TransCanada Corp. is taking its second shot at asking Washington to approve the contentious Keystone XL oil pipeline, betting that a new route through Nebraska and post-U.S. election time frame for a decision will push the project forward.
The reapplication to the U.S. State Department on Friday comes after Canada's largest pipeline company carved the proposal into two parts.
U.S. President Barack Obama rejected the full $7.6 billion project early this year due to concerns about the proposed northern portion of the route near an aquifer in Nebraska. Obama has expressed support for the southern portion.
TransCanada has been negotiating with Nebraska state officials over a new route and hopes to have the northern part of the pipeline in service by the end of 2014 or early 2015, assuming it wins State Department approval by the first quarter of next year. That portion would cost $5.3 billion.
The move angered environmentalists, who had claimed the last rejection as a victory in their battle against what they say are oil spill risks and rising greenhouse gas emissions from oil sands development. Last year they staged noisy protests against the project in Washington and elsewhere, leading to some arrests.
TransCanada and its supporters say Keystone XL would be key to cutting U.S. dependence on imported oil from unfriendly sources and will create thousands of jobs.
The company pointed out that 10,000 pages of study from the first review concluded Keystone XL would have minimal impact on the environment, so the application need not be bogged down again.
"Certainly the message we've heard coming out of the State Department and out of the White House is that they fully expect to use as much of the pre-existing record from the previous application as possible," Alex Pourbaix, president of TransCanada's pipeline division, told Reuters.
"When we look at that we think that the lion's share of that information remains current and relevant and provides all of the analysis that the State Department would require to make their decision."
The State Department, which reviews the application because it crosses the international border, noted that the earliest it could make a decision is early 2013.
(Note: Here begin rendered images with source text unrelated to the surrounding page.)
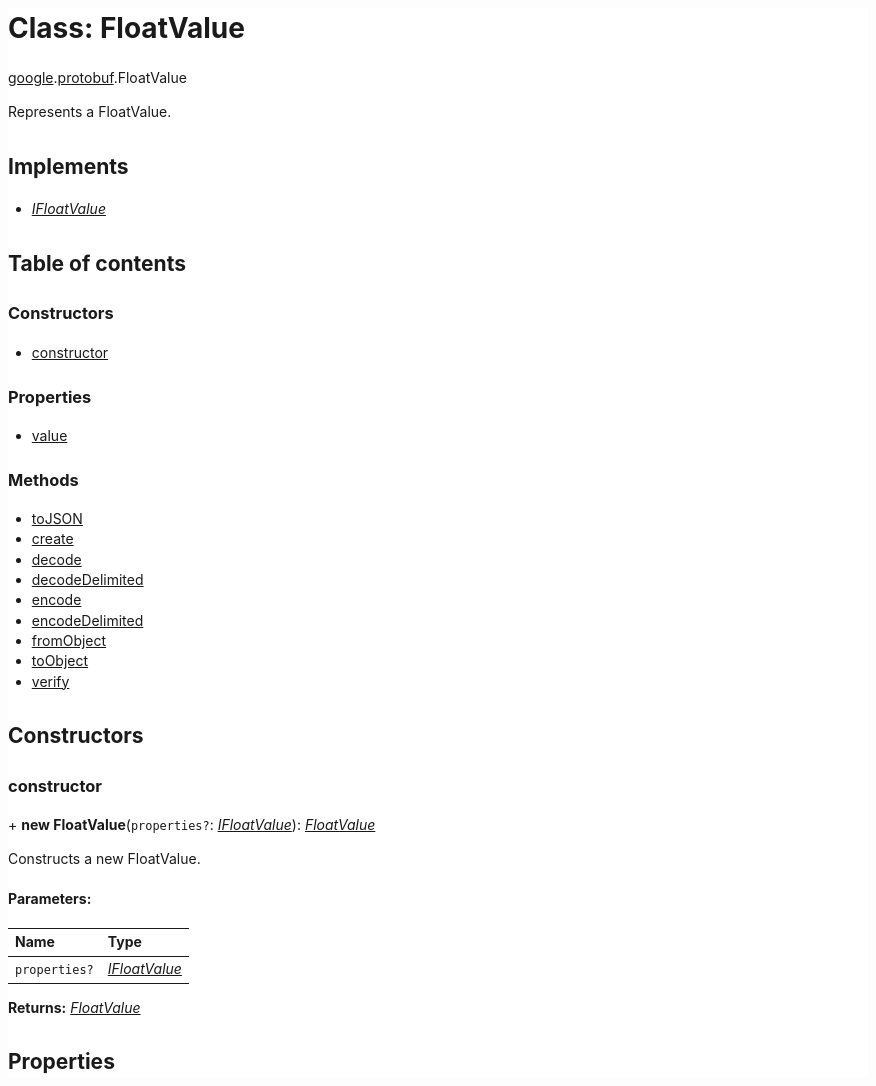 # Class: FloatValue

[google](../modules/proto.google.md).[protobuf](../modules/proto.google.protobuf.md).FloatValue

Represents a FloatValue.

## Implements

* [*IFloatValue*](../interfaces/proto.google.protobuf.ifloatvalue.md)

## Table of contents

### Constructors

- [constructor](proto.google.protobuf.floatvalue.md#constructor)

### Properties

- [value](proto.google.protobuf.floatvalue.md#value)

### Methods

- [toJSON](proto.google.protobuf.floatvalue.md#tojson)
- [create](proto.google.protobuf.floatvalue.md#create)
- [decode](proto.google.protobuf.floatvalue.md#decode)
- [decodeDelimited](proto.google.protobuf.floatvalue.md#decodedelimited)
- [encode](proto.google.protobuf.floatvalue.md#encode)
- [encodeDelimited](proto.google.protobuf.floatvalue.md#encodedelimited)
- [fromObject](proto.google.protobuf.floatvalue.md#fromobject)
- [toObject](proto.google.protobuf.floatvalue.md#toobject)
- [verify](proto.google.protobuf.floatvalue.md#verify)

## Constructors

### constructor

\+ **new FloatValue**(`properties?`: [*IFloatValue*](../interfaces/proto.google.protobuf.ifloatvalue.md)): [*FloatValue*](proto.google.protobuf.floatvalue.md)

Constructs a new FloatValue.

#### Parameters:

Name | Type |
:------ | :------ |
`properties?` | [*IFloatValue*](../interfaces/proto.google.protobuf.ifloatvalue.md) |

**Returns:** [*FloatValue*](proto.google.protobuf.floatvalue.md)

## Properties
PRESIDENTIAL PIPELINE POLITICS
That pushes it past the upcoming presidential election. U.S. Republicans were highly critical of Obama's refusal to approve the project, saying he was thumbing his nose at a crucial job-creation opportunity and a way to keep gasoline prices in check.
"This project has been caught up in presidential politics long enough, it's time to get to work," Senator Lisa Murkowski, an Alaska Republican and ranking member of the Senate Energy and Natural Resources Committee, said in a statement.
Pourbaix said he believes the Nebraska Department of Environmental Quality will be able to decide on a new route that skirts environmentally sensitive areas by September or October.
The overall 830,000 barrel a day project is aimed at moving crude derived from the Alberta oil sands to refineries on the U.S. Gulf Coast, which face declining volumes of oil from traditional suppliers, including Mexico and Venezuela. It would also transport growing supplies from North Dakota's booming Bakken shale oil fields.
Canadian oil producers and Prime Minister Stephen Harper's government have lobbied hard for the 1,661 mile (2,673 km) pipeline, as part of a series of initiatives to tap new markets to get better returns for burgeoning production from the tar sands. Most of that now flows to the oversupplied U.S. Midwest.
For the Obama administration, the development has been politically troublesome, pitting environmentalists opposed to increased fossil fuel use and pipelines through sensitive areas against unions and other Democrats who say it will create badly needed jobs in a shaky economy.
In January, he rejected the project under a deadline imposed by Congress, saying more time was needed to review the proposed route which raised objections in Nebraska due to its course across the Ogallala aquifer, a major water source.
Bill McKibben, an environmental activist who was one of the leaders of last year's pipeline protests, said a new route through Nebraska will not solve larger environmental problems such as rising carbon emissions from tar sands development.
"There are many reasons to be worried about this thing. The one that brought most people out into the streets was worries about our climatic future. Those remain," McKibben said.
The $2.3 billion Gulf Coast portion will carry crude to Texas refineries from the glutted Cushing, Oklahoma, storage hub. It does not require a presidential permit and Obama has said he will direct officials to quickly grant the necessary permits.
Pourbaix said he expects the necessary approvals by the end of the summer, which would allow it to be in service by mid- to late 2013.